##### Records supplied #####

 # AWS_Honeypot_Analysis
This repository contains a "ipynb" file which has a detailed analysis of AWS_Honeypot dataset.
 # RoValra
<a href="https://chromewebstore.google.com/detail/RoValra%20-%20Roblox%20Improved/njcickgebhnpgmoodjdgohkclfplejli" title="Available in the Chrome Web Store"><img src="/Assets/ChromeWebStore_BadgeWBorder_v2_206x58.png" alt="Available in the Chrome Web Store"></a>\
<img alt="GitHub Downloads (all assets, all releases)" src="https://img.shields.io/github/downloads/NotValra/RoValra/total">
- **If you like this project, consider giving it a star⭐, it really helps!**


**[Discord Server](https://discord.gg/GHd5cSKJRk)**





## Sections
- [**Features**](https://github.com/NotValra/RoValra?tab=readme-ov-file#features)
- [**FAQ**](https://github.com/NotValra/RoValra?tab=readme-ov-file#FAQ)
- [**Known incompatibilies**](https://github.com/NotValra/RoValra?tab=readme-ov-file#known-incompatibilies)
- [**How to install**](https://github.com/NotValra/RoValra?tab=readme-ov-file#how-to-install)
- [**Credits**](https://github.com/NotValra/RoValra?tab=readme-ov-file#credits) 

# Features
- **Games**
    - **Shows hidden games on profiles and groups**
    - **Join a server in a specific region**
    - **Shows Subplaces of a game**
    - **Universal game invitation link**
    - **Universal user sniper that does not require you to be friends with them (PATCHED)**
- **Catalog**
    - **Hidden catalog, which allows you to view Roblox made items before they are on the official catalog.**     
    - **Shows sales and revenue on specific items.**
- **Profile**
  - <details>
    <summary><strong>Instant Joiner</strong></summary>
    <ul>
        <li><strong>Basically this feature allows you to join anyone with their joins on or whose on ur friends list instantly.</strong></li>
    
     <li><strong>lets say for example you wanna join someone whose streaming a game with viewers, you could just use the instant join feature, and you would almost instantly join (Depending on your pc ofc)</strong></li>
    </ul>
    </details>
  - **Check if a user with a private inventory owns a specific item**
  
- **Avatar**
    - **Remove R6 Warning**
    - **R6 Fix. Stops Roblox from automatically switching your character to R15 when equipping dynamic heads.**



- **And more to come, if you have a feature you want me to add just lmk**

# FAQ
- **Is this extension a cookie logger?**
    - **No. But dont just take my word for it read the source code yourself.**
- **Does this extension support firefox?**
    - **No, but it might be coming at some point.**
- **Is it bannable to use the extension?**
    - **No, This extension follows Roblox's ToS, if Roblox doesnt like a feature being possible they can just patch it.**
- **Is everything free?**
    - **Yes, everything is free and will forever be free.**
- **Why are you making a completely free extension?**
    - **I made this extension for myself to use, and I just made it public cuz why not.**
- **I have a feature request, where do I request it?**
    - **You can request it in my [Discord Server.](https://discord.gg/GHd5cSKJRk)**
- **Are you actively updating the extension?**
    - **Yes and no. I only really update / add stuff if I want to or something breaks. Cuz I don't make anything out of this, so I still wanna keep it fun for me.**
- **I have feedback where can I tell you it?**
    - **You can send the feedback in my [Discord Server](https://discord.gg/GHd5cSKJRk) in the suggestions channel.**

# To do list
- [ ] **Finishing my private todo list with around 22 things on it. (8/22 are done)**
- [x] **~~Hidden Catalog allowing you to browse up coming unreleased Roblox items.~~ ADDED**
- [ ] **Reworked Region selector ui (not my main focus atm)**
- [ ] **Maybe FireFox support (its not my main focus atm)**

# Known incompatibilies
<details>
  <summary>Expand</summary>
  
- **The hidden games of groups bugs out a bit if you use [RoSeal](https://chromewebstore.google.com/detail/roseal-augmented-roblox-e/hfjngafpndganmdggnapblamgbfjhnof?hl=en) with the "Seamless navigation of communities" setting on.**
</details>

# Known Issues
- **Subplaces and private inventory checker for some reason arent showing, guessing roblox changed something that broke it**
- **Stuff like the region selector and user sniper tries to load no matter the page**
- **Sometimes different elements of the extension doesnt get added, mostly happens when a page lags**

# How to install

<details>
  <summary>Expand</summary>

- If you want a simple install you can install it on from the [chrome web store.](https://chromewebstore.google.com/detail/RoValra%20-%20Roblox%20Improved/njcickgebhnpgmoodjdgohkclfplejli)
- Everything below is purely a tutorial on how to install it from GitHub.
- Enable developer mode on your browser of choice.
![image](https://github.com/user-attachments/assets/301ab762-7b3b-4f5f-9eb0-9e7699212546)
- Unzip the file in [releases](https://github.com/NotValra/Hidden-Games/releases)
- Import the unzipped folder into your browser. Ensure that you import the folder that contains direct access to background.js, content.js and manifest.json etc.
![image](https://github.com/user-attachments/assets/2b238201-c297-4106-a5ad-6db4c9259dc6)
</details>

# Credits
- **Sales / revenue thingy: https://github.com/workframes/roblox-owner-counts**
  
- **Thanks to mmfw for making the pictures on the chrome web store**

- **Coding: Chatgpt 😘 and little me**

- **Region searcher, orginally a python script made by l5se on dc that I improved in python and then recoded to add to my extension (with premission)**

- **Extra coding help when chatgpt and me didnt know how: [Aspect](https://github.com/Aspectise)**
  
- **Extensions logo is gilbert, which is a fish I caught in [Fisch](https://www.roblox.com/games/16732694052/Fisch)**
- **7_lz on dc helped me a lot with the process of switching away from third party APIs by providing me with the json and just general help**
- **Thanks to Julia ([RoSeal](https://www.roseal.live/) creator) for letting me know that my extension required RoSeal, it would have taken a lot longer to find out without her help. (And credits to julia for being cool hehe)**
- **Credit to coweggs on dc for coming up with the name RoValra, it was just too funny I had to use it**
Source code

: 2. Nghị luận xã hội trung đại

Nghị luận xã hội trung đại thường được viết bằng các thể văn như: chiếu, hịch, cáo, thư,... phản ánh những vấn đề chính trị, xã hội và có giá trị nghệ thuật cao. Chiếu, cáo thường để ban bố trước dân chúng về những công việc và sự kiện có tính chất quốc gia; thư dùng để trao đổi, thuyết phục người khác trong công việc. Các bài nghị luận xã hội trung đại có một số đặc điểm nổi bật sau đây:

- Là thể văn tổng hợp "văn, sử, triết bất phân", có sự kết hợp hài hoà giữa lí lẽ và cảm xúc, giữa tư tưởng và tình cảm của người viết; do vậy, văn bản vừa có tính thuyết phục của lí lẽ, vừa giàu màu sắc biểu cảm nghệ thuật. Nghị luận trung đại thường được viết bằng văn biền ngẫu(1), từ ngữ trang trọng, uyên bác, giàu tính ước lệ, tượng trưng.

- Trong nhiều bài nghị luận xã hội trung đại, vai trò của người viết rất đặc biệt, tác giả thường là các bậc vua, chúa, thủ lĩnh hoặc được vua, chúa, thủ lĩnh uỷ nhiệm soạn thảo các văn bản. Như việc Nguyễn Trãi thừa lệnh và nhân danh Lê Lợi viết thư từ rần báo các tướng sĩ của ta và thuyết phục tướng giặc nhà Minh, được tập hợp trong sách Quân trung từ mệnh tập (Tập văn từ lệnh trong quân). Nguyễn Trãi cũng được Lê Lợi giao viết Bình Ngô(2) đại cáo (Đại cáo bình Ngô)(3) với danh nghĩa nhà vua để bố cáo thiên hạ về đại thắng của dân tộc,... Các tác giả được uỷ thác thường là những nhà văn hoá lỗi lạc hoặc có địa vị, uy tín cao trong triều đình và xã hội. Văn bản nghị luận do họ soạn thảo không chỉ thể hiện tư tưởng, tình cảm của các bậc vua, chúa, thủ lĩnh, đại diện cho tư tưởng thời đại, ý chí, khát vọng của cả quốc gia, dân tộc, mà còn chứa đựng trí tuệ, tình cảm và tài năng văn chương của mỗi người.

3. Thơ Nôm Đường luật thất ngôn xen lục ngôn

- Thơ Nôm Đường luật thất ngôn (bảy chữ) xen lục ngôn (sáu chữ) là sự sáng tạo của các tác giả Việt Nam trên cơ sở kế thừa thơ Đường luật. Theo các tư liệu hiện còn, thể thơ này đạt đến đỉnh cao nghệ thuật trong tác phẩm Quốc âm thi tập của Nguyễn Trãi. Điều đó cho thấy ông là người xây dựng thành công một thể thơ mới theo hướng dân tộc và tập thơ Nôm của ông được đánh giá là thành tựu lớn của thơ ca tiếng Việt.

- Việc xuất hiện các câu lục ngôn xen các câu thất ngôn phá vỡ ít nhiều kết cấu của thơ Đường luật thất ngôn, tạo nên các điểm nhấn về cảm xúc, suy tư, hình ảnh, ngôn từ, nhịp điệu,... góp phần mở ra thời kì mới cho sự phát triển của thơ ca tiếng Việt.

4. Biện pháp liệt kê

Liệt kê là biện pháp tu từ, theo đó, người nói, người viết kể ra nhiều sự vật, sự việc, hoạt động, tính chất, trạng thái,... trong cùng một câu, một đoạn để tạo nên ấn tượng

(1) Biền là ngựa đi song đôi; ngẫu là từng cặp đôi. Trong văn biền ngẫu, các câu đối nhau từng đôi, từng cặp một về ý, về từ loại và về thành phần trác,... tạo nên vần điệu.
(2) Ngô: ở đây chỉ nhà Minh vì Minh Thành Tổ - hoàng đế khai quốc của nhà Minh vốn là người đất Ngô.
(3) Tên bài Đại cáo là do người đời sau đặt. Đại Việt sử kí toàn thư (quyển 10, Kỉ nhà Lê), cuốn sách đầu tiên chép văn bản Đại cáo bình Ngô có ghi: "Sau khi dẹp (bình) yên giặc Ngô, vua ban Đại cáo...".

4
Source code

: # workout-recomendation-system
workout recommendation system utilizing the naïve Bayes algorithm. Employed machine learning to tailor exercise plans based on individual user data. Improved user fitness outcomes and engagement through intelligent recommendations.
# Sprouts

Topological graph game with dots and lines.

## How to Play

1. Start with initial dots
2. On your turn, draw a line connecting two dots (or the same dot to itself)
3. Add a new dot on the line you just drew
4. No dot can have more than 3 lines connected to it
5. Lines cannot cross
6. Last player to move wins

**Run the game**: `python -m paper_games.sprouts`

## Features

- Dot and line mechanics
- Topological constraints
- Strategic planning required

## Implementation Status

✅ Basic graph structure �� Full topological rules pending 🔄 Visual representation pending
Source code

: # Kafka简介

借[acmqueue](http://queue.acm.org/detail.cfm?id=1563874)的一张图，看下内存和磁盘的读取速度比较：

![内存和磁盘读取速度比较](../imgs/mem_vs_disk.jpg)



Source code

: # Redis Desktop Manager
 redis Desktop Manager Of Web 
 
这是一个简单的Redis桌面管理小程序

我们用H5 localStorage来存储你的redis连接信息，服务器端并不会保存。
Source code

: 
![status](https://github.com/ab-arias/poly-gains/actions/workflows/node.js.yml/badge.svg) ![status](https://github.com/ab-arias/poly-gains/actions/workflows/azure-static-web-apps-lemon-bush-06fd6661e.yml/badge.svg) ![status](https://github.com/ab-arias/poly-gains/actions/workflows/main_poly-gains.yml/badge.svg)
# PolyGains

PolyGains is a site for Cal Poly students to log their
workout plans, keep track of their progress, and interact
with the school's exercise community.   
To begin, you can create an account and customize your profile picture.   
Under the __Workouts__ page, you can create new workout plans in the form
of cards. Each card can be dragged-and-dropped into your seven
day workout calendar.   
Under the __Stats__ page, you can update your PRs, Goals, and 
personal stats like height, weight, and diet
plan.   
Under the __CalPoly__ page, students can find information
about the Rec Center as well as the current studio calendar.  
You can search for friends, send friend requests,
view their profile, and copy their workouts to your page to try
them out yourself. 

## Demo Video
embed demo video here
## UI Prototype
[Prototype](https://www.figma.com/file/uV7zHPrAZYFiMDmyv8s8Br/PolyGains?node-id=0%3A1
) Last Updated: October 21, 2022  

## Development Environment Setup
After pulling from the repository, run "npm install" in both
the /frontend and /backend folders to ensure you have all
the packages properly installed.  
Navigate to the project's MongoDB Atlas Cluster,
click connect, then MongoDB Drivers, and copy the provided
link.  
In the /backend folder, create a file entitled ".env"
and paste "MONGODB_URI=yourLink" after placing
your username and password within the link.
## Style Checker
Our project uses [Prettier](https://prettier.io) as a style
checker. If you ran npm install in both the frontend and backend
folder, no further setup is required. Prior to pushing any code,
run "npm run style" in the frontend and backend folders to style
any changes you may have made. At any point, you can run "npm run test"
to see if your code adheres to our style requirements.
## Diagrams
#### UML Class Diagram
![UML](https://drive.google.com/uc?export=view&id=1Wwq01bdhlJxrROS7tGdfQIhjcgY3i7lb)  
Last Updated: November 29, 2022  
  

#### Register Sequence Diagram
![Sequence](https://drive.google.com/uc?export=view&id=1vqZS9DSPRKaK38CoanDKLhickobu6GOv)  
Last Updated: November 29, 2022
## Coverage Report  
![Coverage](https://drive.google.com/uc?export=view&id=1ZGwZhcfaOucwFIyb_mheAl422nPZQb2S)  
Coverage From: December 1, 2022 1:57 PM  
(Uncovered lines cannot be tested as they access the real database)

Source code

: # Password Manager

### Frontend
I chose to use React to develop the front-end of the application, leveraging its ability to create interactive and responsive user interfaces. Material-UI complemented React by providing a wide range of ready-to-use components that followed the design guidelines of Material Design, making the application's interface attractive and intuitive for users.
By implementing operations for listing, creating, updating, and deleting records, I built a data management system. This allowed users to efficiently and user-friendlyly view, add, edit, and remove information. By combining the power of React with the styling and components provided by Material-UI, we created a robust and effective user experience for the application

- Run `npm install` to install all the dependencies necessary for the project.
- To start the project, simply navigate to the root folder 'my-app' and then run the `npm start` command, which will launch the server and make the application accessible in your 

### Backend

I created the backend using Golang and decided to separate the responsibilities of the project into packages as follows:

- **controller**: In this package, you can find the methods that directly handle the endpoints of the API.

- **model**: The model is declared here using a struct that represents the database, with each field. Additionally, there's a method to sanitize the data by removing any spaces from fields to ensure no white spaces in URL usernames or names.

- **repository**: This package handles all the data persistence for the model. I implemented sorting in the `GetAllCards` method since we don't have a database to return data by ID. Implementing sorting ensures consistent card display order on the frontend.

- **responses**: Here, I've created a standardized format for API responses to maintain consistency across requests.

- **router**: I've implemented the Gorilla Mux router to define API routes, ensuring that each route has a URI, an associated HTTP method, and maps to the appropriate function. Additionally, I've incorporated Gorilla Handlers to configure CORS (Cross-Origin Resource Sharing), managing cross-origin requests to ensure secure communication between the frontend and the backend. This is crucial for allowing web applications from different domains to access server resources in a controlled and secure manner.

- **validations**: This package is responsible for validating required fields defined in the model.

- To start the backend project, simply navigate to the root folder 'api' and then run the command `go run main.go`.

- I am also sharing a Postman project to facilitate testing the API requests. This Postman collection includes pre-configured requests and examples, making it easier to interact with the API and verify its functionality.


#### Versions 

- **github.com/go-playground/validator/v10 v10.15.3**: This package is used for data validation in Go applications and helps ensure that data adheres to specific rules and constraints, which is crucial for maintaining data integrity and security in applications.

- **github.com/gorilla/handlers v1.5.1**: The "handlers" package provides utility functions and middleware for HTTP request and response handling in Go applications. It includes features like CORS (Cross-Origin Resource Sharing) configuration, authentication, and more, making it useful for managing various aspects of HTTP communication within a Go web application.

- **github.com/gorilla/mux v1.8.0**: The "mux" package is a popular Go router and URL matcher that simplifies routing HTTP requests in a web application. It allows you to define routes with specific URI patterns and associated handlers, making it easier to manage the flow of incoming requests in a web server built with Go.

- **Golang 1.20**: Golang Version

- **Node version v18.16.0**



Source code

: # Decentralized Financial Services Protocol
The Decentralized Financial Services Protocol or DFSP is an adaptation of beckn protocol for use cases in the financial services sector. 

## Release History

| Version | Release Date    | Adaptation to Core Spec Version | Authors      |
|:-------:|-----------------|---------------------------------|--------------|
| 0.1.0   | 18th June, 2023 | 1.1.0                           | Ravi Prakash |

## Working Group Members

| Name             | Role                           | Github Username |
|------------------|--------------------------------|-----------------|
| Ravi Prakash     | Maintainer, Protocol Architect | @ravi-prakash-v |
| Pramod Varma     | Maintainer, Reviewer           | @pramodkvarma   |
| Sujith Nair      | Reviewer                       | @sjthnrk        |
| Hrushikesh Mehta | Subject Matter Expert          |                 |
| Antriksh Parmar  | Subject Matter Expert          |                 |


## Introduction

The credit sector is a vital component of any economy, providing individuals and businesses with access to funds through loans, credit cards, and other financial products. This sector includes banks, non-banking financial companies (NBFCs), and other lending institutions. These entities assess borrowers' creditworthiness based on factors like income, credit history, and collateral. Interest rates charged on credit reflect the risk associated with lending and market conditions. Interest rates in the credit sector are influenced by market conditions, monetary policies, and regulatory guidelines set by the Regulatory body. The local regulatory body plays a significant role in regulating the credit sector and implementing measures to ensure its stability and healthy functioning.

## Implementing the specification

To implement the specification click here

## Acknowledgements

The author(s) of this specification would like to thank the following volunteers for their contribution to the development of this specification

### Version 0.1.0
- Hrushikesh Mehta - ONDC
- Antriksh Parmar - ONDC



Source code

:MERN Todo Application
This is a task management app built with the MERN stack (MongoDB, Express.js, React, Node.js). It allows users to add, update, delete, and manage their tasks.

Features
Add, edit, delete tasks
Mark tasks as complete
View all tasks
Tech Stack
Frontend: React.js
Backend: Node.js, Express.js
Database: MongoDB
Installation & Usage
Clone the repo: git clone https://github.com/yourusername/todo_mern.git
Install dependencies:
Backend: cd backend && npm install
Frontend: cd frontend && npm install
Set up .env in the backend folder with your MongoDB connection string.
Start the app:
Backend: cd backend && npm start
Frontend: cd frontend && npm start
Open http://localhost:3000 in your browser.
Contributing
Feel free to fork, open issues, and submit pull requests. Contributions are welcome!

#####

▶ The problem
All that is needed is the exact run of lines above from the line containing "day workout calendar." through the line containing "### Frontend", both of them included.

▶ The completed task
day workout calendar.   
Under the __Stats__ page, you can update your PRs, Goals, and 
personal stats like height, weight, and diet
plan.   
Under the __CalPoly__ page, students can find information
about the Rec Center as well as the current studio calendar.  
You can search for friends, send friend requests,
view their profile, and copy their workouts to your page to try
them out yourself. 

## Demo Video
embed demo video here
## UI Prototype
[Prototype](https://www.figma.com/file/uV7zHPrAZYFiMDmyv8s8Br/PolyGains?node-id=0%3A1
) Last Updated: October 21, 2022  

## Development Environment Setup
After pulling from the repository, run "npm install" in both
the /frontend and /backend folders to ensure you have all
the packages properly installed.  
Navigate to the project's MongoDB Atlas Cluster,
click connect, then MongoDB Drivers, and copy the provided
link.  
In the /backend folder, create a file entitled ".env"
and paste "MONGODB_URI=yourLink" after placing
your username and password within the link.
## Style Checker
Our project uses [Prettier](https://prettier.io) as a style
checker. If you ran npm install in both the frontend and backend
folder, no further setup is required. Prior to pushing any code,
run "npm run style" in the frontend and backend folders to style
any changes you may have made. At any point, you can run "npm run test"
to see if your code adheres to our style requirements.
## Diagrams
#### UML Class Diagram
![UML](https://drive.google.com/uc?export=view&id=1Wwq01bdhlJxrROS7tGdfQIhjcgY3i7lb)  
Last Updated: November 29, 2022  
  

#### Register Sequence Diagram
![Sequence](https://drive.google.com/uc?export=view&id=1vqZS9DSPRKaK38CoanDKLhickobu6GOv)  
Last Updated: November 29, 2022
## Coverage Report  
![Coverage](https://drive.google.com/uc?export=view&id=1ZGwZhcfaOucwFIyb_mheAl422nPZQb2S)  
Coverage From: December 1, 2022 1:57 PM  
(Uncovered lines cannot be tested as they access the real database)

Source code

: # Password Manager

### Frontend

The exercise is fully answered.